Strive to save 10-20% of your income – good goal but it depends on your situation whether this is practical. If you have kids or heavy expenses, there may be periods when this does not happen. It´s a good goal.
Pay your credit card balances off every month – definitely. However, many people don´t and debt can get out of control. If you need to keep a balance, pay off the highest interest cards first. Transferring them to lower rate (or 0% cards) may help as well. You can reach out to the credit card companies to negotiate as well. They may put you on a pay off plan with low interest.
Max out your 401k and other tax advantaged accounts – as with saving, for many it makes sense to max out retirement accounts. However, be sure you have a prudent reserve and tax differed savings might not be the best, depending on your goals. For example, if your goal is to buy a rental property, you will probably need to save without the tax advantage.
Never buy or sell individual stocks – for most people this is good advise. ETFs will serve the majority of people very well. There are cases where individual stocks may be desired but, in general, they are not needed.
Buy inexpensive well diversified indexed mutual funds and ETFs – for most people this makes a lot of sense. Be sure to be diversified with different asset classes.
Make your financial advisor commit to a fiduciary standard – this is very important. Use a FEE ONLY financial advisor. One who is not selling you products or getting commissions. The fiduciary standard means that they put their clients´ needs first, before their own.

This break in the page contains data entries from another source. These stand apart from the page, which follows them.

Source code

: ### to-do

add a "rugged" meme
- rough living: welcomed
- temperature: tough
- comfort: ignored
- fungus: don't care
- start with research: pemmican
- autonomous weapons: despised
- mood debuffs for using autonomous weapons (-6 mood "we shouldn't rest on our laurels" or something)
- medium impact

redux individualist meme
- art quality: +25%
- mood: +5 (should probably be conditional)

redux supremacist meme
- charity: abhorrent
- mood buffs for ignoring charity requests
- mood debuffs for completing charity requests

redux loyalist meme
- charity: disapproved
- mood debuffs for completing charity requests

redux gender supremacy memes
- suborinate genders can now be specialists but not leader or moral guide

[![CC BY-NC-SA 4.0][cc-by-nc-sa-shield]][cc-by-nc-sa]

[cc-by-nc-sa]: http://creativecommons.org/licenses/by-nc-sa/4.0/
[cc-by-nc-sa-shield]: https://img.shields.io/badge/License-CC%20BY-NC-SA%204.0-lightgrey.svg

Buy a home when you are financially ready – agreed. This should not be hurried. Be sure that you can commit to an area. It may not be a great financial move if you leave after a short time. A long term mortgage is difficult to get out of once you are committed.
Insurance – make sure you are protected – it is important to be covered. We have seen many clients with the state minimum coverage and they are at risk of losing their assets if they cause a serious accident.
Do what you can to support the safety social net – he is referring to medicare, social security, and other government programs. We all support them with our taxes. I´m not sure what more he is recommending. Donating to organizations is worth doing but it is up to each person do decide how much and to what organizations.
Remember the index card – it is important to stick to the plan you made. Some people will have no problems sticking with a plan and others may find it helpful to have a financial advisor available to check in with regularly to be sure they are on track to meet their financial goals.